Task requirements> Each record must be retyped word for word.

Dataset excerpts>
● ● ● ● ●

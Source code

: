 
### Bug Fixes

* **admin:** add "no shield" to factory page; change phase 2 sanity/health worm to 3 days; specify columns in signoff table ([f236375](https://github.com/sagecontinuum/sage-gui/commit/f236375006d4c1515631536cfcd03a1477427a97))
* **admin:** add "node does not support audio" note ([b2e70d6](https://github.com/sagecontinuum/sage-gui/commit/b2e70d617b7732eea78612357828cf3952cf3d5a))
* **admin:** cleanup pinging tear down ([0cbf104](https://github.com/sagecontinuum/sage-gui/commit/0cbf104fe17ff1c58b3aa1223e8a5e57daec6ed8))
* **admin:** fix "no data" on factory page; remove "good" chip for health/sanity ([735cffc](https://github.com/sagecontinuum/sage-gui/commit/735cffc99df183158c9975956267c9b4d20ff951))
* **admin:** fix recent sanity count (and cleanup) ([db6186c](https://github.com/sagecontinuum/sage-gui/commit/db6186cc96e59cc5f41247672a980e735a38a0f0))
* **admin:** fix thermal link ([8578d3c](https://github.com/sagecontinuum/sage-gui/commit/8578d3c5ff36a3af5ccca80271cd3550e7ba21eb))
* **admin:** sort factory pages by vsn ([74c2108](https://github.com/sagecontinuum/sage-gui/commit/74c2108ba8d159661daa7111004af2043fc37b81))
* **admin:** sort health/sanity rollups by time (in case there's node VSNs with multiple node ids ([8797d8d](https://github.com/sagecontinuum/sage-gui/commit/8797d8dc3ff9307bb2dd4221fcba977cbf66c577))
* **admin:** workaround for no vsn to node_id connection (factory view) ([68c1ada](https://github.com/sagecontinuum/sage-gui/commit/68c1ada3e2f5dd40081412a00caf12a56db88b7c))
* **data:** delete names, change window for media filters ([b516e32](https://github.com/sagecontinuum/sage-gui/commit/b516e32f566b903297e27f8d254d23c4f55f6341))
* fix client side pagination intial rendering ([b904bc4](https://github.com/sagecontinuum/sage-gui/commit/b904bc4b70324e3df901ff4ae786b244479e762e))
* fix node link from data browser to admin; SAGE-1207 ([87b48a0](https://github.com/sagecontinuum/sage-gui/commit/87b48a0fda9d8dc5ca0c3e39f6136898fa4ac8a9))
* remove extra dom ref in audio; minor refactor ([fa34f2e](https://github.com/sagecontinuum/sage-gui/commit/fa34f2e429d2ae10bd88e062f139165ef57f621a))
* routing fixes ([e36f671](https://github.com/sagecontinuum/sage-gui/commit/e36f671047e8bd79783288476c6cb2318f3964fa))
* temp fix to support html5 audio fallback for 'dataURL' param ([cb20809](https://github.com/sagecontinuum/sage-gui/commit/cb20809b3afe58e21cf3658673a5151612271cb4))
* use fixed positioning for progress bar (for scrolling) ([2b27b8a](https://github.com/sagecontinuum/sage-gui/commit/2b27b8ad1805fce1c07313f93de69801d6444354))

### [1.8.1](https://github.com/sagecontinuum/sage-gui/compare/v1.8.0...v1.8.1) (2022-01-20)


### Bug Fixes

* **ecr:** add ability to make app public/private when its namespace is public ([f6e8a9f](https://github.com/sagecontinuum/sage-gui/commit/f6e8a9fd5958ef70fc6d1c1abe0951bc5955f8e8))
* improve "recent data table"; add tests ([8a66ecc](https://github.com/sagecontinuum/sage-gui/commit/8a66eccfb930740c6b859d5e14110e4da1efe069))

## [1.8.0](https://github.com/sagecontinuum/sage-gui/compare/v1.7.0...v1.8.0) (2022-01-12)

● ● ● ● ●

Task output>
Source code

: 
### Bug Fixes

* **admin:** add "no shield" to factory page; change phase 2 sanity/health worm to 3 days; specify columns in signoff table ([f236375](https://github.com/sagecontinuum/sage-gui/commit/f236375006d4c1515631536cfcd03a1477427a97))
* **admin:** add "node does not support audio" note ([b2e70d6](https://github.com/sagecontinuum/sage-gui/commit/b2e70d617b7732eea78612357828cf3952cf3d5a))
* **admin:** cleanup pinging tear down ([0cbf104](https://github.com/sagecontinuum/sage-gui/commit/0cbf104fe17ff1c58b3aa1223e8a5e57daec6ed8))
* **admin:** fix "no data" on factory page; remove "good" chip for health/sanity ([735cffc](https://github.com/sagecontinuum/sage-gui/commit/735cffc99df183158c9975956267c9b4d20ff951))
* **admin:** fix recent sanity count (and cleanup) ([db6186c](https://github.com/sagecontinuum/sage-gui/commit/db6186cc96e59cc5f41247672a980e735a38a0f0))
* **admin:** fix thermal link ([8578d3c](https://github.com/sagecontinuum/sage-gui/commit/8578d3c5ff36a3af5ccca80271cd3550e7ba21eb))
* **admin:** sort factory pages by vsn ([74c2108](https://github.com/sagecontinuum/sage-gui/commit/74c2108ba8d159661daa7111004af2043fc37b81))
* **admin:** sort health/sanity rollups by time (in case there's node VSNs with multiple node ids ([8797d8d](https://github.com/sagecontinuum/sage-gui/commit/8797d8dc3ff9307bb2dd4221fcba977cbf66c577))
* **admin:** workaround for no vsn to node_id connection (factory view) ([68c1ada](https://github.com/sagecontinuum/sage-gui/commit/68c1ada3e2f5dd40081412a00caf12a56db88b7c))
* **data:** delete names, change window for media filters ([b516e32](https://github.com/sagecontinuum/sage-gui/commit/b516e32f566b903297e27f8d254d23c4f55f6341))
* fix client side pagination intial rendering ([b904bc4](https://github.com/sagecontinuum/sage-gui/commit/b904bc4b70324e3df901ff4ae786b244479e762e))
* fix node link from data browser to admin; SAGE-1207 ([87b48a0](https://github.com/sagecontinuum/sage-gui/commit/87b48a0fda9d8dc5ca0c3e39f6136898fa4ac8a9))
* remove extra dom ref in audio; minor refactor ([fa34f2e](https://github.com/sagecontinuum/sage-gui/commit/fa34f2e429d2ae10bd88e062f139165ef57f621a))
* routing fixes ([e36f671](https://github.com/sagecontinuum/sage-gui/commit/e36f671047e8bd79783288476c6cb2318f3964fa))
* temp fix to support html5 audio fallback for 'dataURL' param ([cb20809](https://github.com/sagecontinuum/sage-gui/commit/cb20809b3afe58e21cf3658673a5151612271cb4))
* use fixed positioning for progress bar (for scrolling) ([2b27b8a](https://github.com/sagecontinuum/sage-gui/commit/2b27b8ad1805fce1c07313f93de69801d6444354))

### [1.8.1](https://github.com/sagecontinuum/sage-gui/compare/v1.8.0...v1.8.1) (2022-01-20)


### Bug Fixes

* **ecr:** add ability to make app public/private when its namespace is public ([f6e8a9f](https://github.com/sagecontinuum/sage-gui/commit/f6e8a9fd5958ef70fc6d1c1abe0951bc5955f8e8))
* improve "recent data table"; add tests ([8a66ecc](https://github.com/sagecontinuum/sage-gui/commit/8a66eccfb930740c6b859d5e14110e4da1efe069))

## [1.8.0](https://github.com/sagecontinuum/sage-gui/compare/v1.7.0...v1.8.0) (2022-01-12)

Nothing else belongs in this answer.